- RECORDS SHOWN

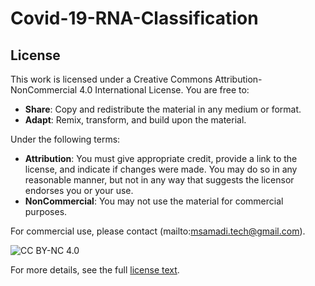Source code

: # Covid-19-RNA-Classification

## License
This work is licensed under a Creative Commons Attribution-NonCommercial 4.0 International License. You are free to:
- **Share**: Copy and redistribute the material in any medium or format.
- **Adapt**: Remix, transform, and build upon the material.

Under the following terms:
- **Attribution**: You must give appropriate credit, provide a link to the license, and indicate if changes were made. You may do so in any reasonable manner, but not in any way that suggests the licensor endorses you or your use.
- **NonCommercial**: You may not use the material for commercial purposes.

For commercial use, please contact (mailto:msamadi.tech@gmail.com).

![CC BY-NC 4.0](https://i.creativecommons.org/l/by-nc/4.0/88x31.png)

For more details, see the full [license text](LICENSE).
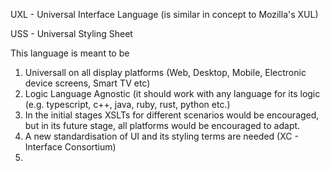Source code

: UXL - Universal Interface Language (is similar in concept to Mozilla's XUL)

USS - Universal Styling Sheet

This language is meant to be 

1. Universall on all display platforms (Web, Desktop, Mobile, Electronic device screens, Smart TV etc)
2. Logic Language Agnostic (it should work with any language for its logic (e.g. typescript, c++, java, ruby, rust, python etc.)
3. In the initial stages XSLTs for different scenarios would be encouraged, but in its future stage, all platforms would be encouraged to adapt.
4. A new standardisation of UI and its styling terms are needed (XC - Interface Consortium)
5. 
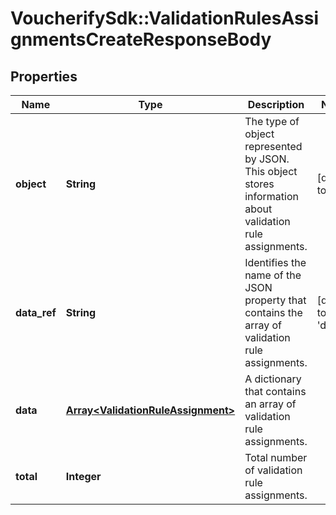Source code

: # VoucherifySdk::ValidationRulesAssignmentsCreateResponseBody

## Properties

| Name | Type | Description | Notes |
| ---- | ---- | ----------- | ----- |
| **object** | **String** | The type of object represented by JSON. This object stores information about validation rule assignments. | [default to &#39;list&#39;] |
| **data_ref** | **String** | Identifies the name of the JSON property that contains the array of validation rule assignments. | [default to &#39;data&#39;] |
| **data** | [**Array&lt;ValidationRuleAssignment&gt;**](ValidationRuleAssignment.md) | A dictionary that contains an array of validation rule assignments. |  |
| **total** | **Integer** | Total number of validation rule assignments. |  |


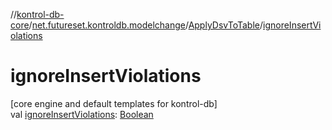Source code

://[kontrol-db-core](../../../index.md)/[net.futureset.kontroldb.modelchange](../index.md)/[ApplyDsvToTable](index.md)/[ignoreInsertViolations](ignore-insert-violations.md)

# ignoreInsertViolations

[core engine and default templates for kontrol-db]\
val [ignoreInsertViolations](ignore-insert-violations.md): [Boolean](https://kotlinlang.org/api/latest/jvm/stdlib/kotlin/-boolean/index.html)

- TASK INSTRUCTIONS
The expected answer is only a number: the count of lines in this listing that contain the string "Interface".

- REPLY TO THE EXERCISE
2